To: Bruce A. Bowman who wrote (6394)12/11/1998 7:13:00 AM
From: OldAIMGuy  Read Replies (1) | Respond to of 18928
 
Hi Bruce, The problem with my personal cash reserve is that I've made many small trades, but overall there's still several stocks that have not participated in the SELL side of this rally. Net worth is back to about break - even for the year. Cash Reserve has risen nicely considering that its low was 5% of a smaller number and it's now about 9% of a much greater number. November brought on another 9% increase in my personal account's total value. Back to back, October and November were probably a couple of the best months I've had (but we have to remember that the pendulum was pretty far out on the BEAR side at the start).

Stocks like VLSI and IDTI have only returned nominal amounts of Cash Reserve to date. They are up substantially from their lows, but are now just starting to participate in the FUN side of AIM. I have many other stocks that fall into this arena. MXF is in the recovery mode, but I've only managed one 100 share trade there so far.

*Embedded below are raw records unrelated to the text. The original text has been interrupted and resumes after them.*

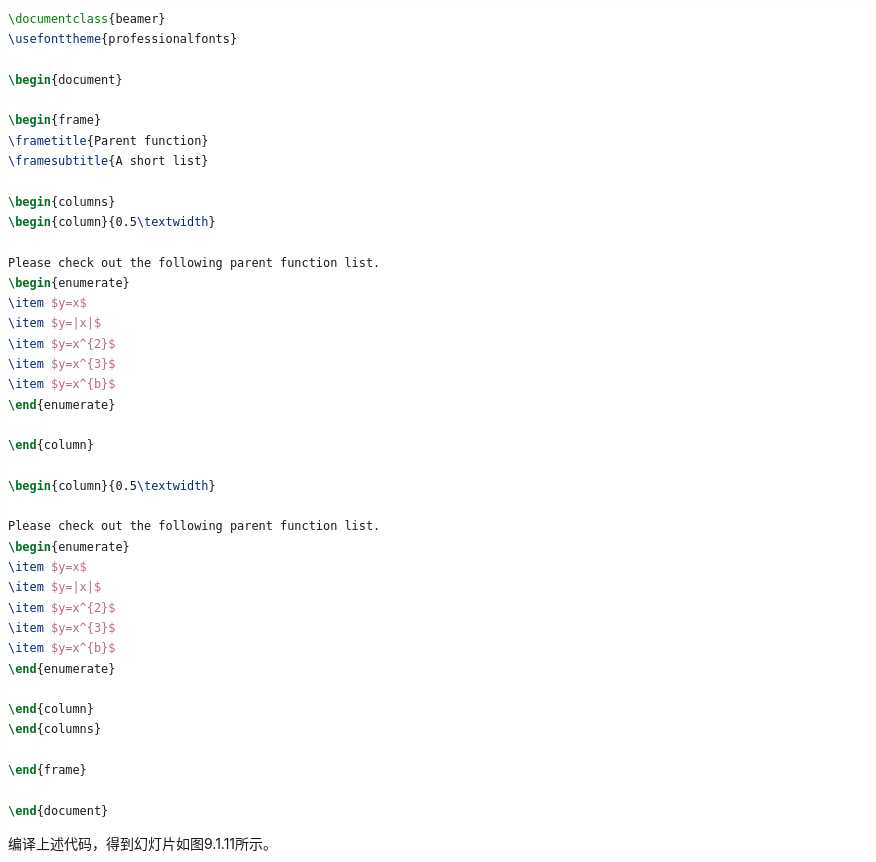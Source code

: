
 ```tex
\documentclass{beamer}
\usefonttheme{professionalfonts}

\begin{document}

\begin{frame}
\frametitle{Parent function}
\framesubtitle{A short list}

\begin{columns}
\begin{column}{0.5\textwidth}

Please check out the following parent function list.
\begin{enumerate}
\item $y=x$
\item $y=|x|$
\item $y=x^{2}$
\item $y=x^{3}$
\item $y=x^{b}$
\end{enumerate}

\end{column}

\begin{column}{0.5\textwidth}

Please check out the following parent function list.
\begin{enumerate}
\item $y=x$
\item $y=|x|$
\item $y=x^{2}$
\item $y=x^{3}$
\item $y=x^{b}$
\end{enumerate}

\end{column}
\end{columns}

\end{frame}

\end{document}
```

编译上述代码，得到幻灯片如图9.1.11所示。

<p align="center">
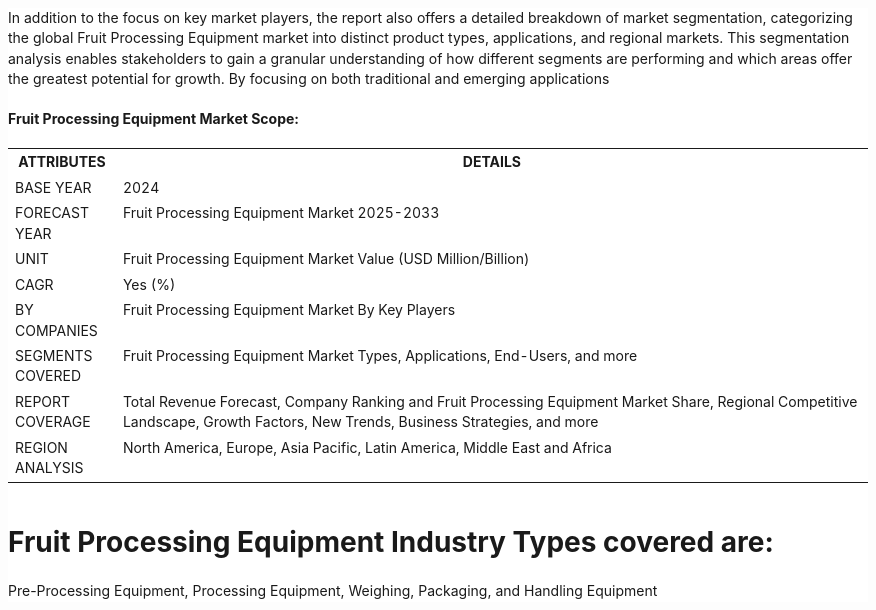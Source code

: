 In addition to the focus on key market players, the report also offers a detailed breakdown of market segmentation, categorizing the global Fruit Processing Equipment market into distinct product types, applications, and regional markets. This segmentation analysis enables stakeholders to gain a granular understanding of how different segments are performing and which areas offer the greatest potential for growth. By focusing on both traditional and emerging applications

<h4>Fruit Processing Equipment Market Scope:</h4>
<table>
<tr>
<th>ATTRIBUTES</th>
<th>DETAILS</th>
</tr>
<tr>
<td>BASE YEAR</td>
<td>2024</td>
</tr>
<tr>
<td>FORECAST YEAR</td>
<td>Fruit Processing Equipment Market 2025-2033</td>
</tr>
<tr>
<td>UNIT</td>
<td>Fruit Processing Equipment Market Value (USD Million/Billion)</td>
<tr>
<td>CAGR</td>
<td>Yes (%)</td>
</tr>
</tr>
<tr>
<td>BY COMPANIES</td>
<td>Fruit Processing Equipment Market By Key Players</td>
</tr>
<tr>
<td>SEGMENTS COVERED</td>
<td>Fruit Processing Equipment Market Types, Applications, End-Users, and more</td>
</tr>
<tr>
<td>REPORT COVERAGE</td>
<td>Total Revenue Forecast, Company Ranking and Fruit Processing Equipment Market Share, Regional Competitive Landscape, Growth Factors, New Trends, Business Strategies, and more</td>
</tr>
<tr>
<td>REGION ANALYSIS</td>
<td>North America, Europe, Asia Pacific, Latin America, Middle East and Africa</td>
</tr>
</table>

# <strong>Fruit Processing Equipment Industry Types covered are:</strong>

Pre-Processing Equipment, Processing Equipment, Weighing, Packaging, and Handling Equipment
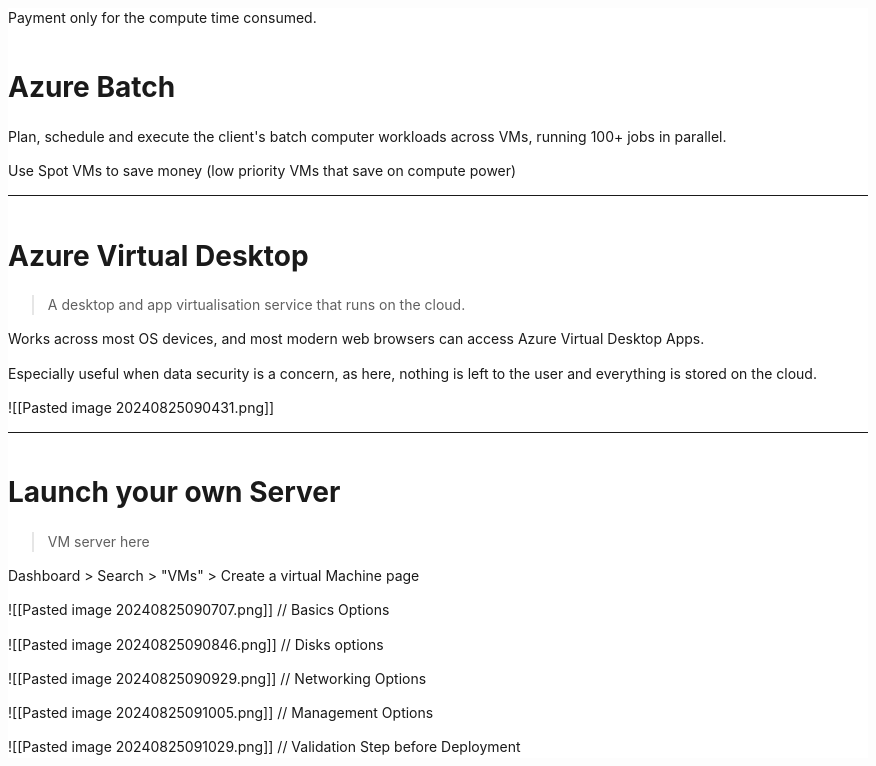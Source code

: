 
Payment only for the compute time consumed.

# Azure Batch

Plan, schedule and execute the client's batch computer workloads across VMs, running 100+ jobs in parallel.

Use Spot VMs to save money (low priority VMs that save on compute power)

 ****

# Azure Virtual Desktop

> A desktop and app virtualisation service that runs on the cloud.

Works across most OS devices, and most modern web browsers can access Azure Virtual Desktop Apps.

Especially useful when data security is a concern, as here, nothing is left to the user and everything is stored on the cloud.

![[Pasted image 20240825090431.png]]
****

# Launch your own Server

> VM server here

Dashboard > Search > "VMs" > Create a virtual Machine page

![[Pasted image 20240825090707.png]]
// Basics Options


![[Pasted image 20240825090846.png]]
// Disks options

![[Pasted image 20240825090929.png]]
// Networking Options

![[Pasted image 20240825091005.png]]
// Management Options

![[Pasted image 20240825091029.png]]
// Validation Step before Deployment




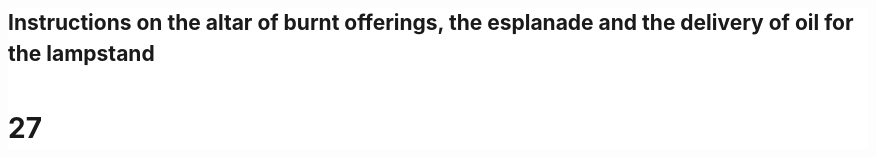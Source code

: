 ## Instructions on the altar of burnt offerings, the esplanade and the delivery of oil for the lampstand
# 27 
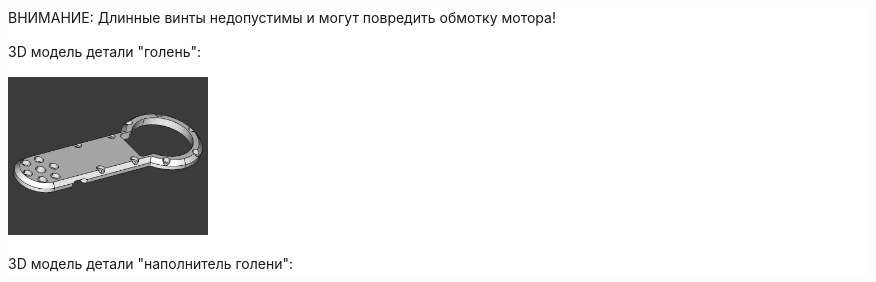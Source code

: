 ВНИМАНИЕ: Длинные винты недопустимы и могут повредить обмотку мотора! 

3D модель детали "голень":

<img src="images/голень_CAD.jpg" width="200">

3D модель детали "наполнитель голени":
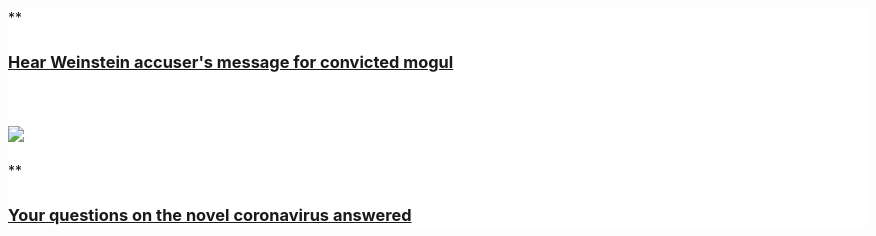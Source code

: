 **

</div>

<div class="cd__content">

### [<span class="cd__headline-text">Hear Weinstein accuser's message for convicted mogul</span><span class="cd__headline-icon cnn-icon"></span>](/videos/us/2020/02/25/rosanna-arquette-intv-harvey-weinstein-acfc-full-episode-vpx.cnn/video/playlists/acfc-full-episodes/)

</div>

</div>

</div>

<div class="cn__column carousel__content__item">

<div class="cd__wrapper" data-analytics="Anderson Cooper Full Circle Full Episodes  (33 Videos)_carousel-medium-strip_video_video">

<div class="media">

[![](data:image/gif;base64,R0lGODlhEAAJAJEAAAAAAP///////wAAACH5BAEAAAIALAAAAAAQAAkAAAIKlI+py+0Po5yUFQA7)](/videos/health/2020/02/25/coronavirus-gupta-questions-community-spread-acfc-full-episode-vpx.cnn/video/playlists/acfc-full-episodes/)

<div class="img__preloader">

</div>

![](//cdn.cnn.com/cnnnext/dam/assets/200225195602-sanjay-gupta-acfc-large-169.jpg)

**

</div>

<div class="cd__content">

### [<span class="cd__headline-text">Your questions on the novel coronavirus answered </span><span class="cd__headline-icon cnn-icon"></span>](/videos/health/2020/02/25/coronavirus-gupta-questions-community-spread-acfc-full-episode-vpx.cnn/video/playlists/acfc-full-episodes/)

</div>

</div>

</div>

<div class="cn__column carousel__content__item">

<div class="cd__wrapper" data-analytics="Anderson Cooper Full Circle Full Episodes  (33 Videos)_carousel-medium-strip_video_video">

<div class="media">
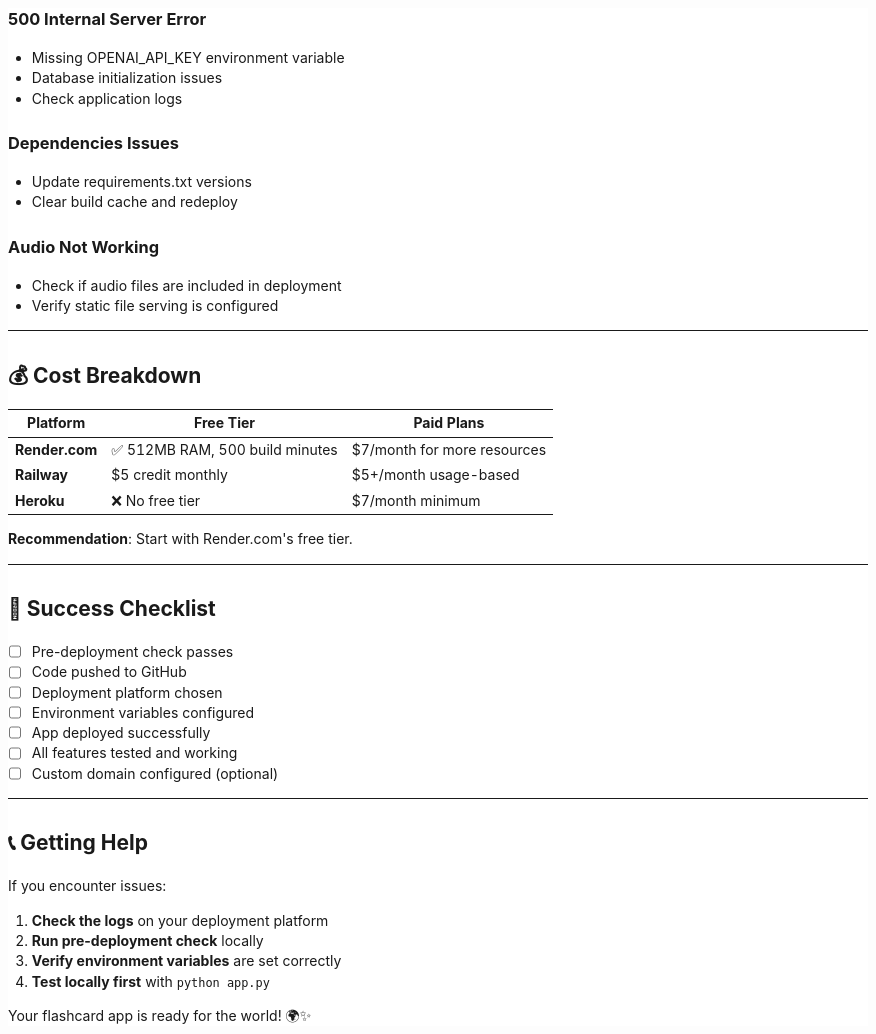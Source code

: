 ### 500 Internal Server Error
- Missing OPENAI_API_KEY environment variable
- Database initialization issues
- Check application logs

### Dependencies Issues
- Update requirements.txt versions
- Clear build cache and redeploy

### Audio Not Working
- Check if audio files are included in deployment
- Verify static file serving is configured

---

## 💰 Cost Breakdown

| Platform | Free Tier | Paid Plans |
|----------|-----------|------------|
| **Render.com** | ✅ 512MB RAM, 500 build minutes | $7/month for more resources |
| **Railway** | $5 credit monthly | $5+/month usage-based |
| **Heroku** | ❌ No free tier | $7/month minimum |

**Recommendation**: Start with Render.com's free tier.

---

## 🎉 Success Checklist

- [ ] Pre-deployment check passes
- [ ] Code pushed to GitHub
- [ ] Deployment platform chosen
- [ ] Environment variables configured  
- [ ] App deployed successfully
- [ ] All features tested and working
- [ ] Custom domain configured (optional)

---

## 📞 Getting Help

If you encounter issues:

1. **Check the logs** on your deployment platform
2. **Run pre-deployment check** locally
3. **Verify environment variables** are set correctly
4. **Test locally first** with `python app.py`

Your flashcard app is ready for the world! 🌍✨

All in all, I need the market prices of my stocks stuck in the HOLD ZONE to rise a bit more to trigger some selling. VLSI tripped its first Sell trade so far at $13 the other day. My cheapest AIM buy was at $7-9/16, I believe. Good news is that it's way up from its lows - bad news is that it is strapped for cash still.

I think that after the Tax Balancing Act is over for the year, some of these smaller cap stocks will start to blossom. I'm anxious for the next harvest to begin!!

Brest regards, Tom



To: Bruce A. Bowman who wrote (6394)12/11/1998 7:40:00 AM
From: OldAIMGuy  Read Replies (1) | Respond to of 18928
 
Hi Bruce, The internet stocks are almost a splinter of a sector! :-) Hardly any room to maneuver. If AIQ would identify such a small segment of the capital markets as a bubble in an otherwise normal market, that would certainly be of value.

One AIMer I know took a quick "vacation" from AIM to trade Egghead. He bought at $18+ for a quick turn and watched it take off to the happy side of $40. He then got caught as the price collapsed. He couldn't get through to Waterhouse by computer or phone very quickly and by the time his Sell order was placed and executed he got about $25+ for the shares.

Now here's the difference between an optimist and a pessimist! Should he be happy about the 33% gain he made in a quick trade or crushed by the "loss" of not getting the shares sold at more than 100% gain?

I asked if AIM could have done better. He stated that AIM wouldn't have had a chance to get going since all this happened in just 3 days! I guess I'd take a 33% gain in three days and be pretty happy! What's that annualized????!!!!

Wouldn't it be nice if all our "vacations" were as profitable?

Best regards, Tom



To: Bruce A. Bowman who wrote (6394)12/11/1998 8:04:00 AM
From: OldAIMGuy  Read Replies (1) | Respond to of 18928
 
From: Jim Battaglia
Good Morning Tom!! Hope you are well. I noticed that there seems to be a divergence in your wave cash amounts and my TVR. In the years we have been discussing this, I have never seen this. If I am correct, you are at 22% and my TVR (altho jumps quicker) than yours is at 30%.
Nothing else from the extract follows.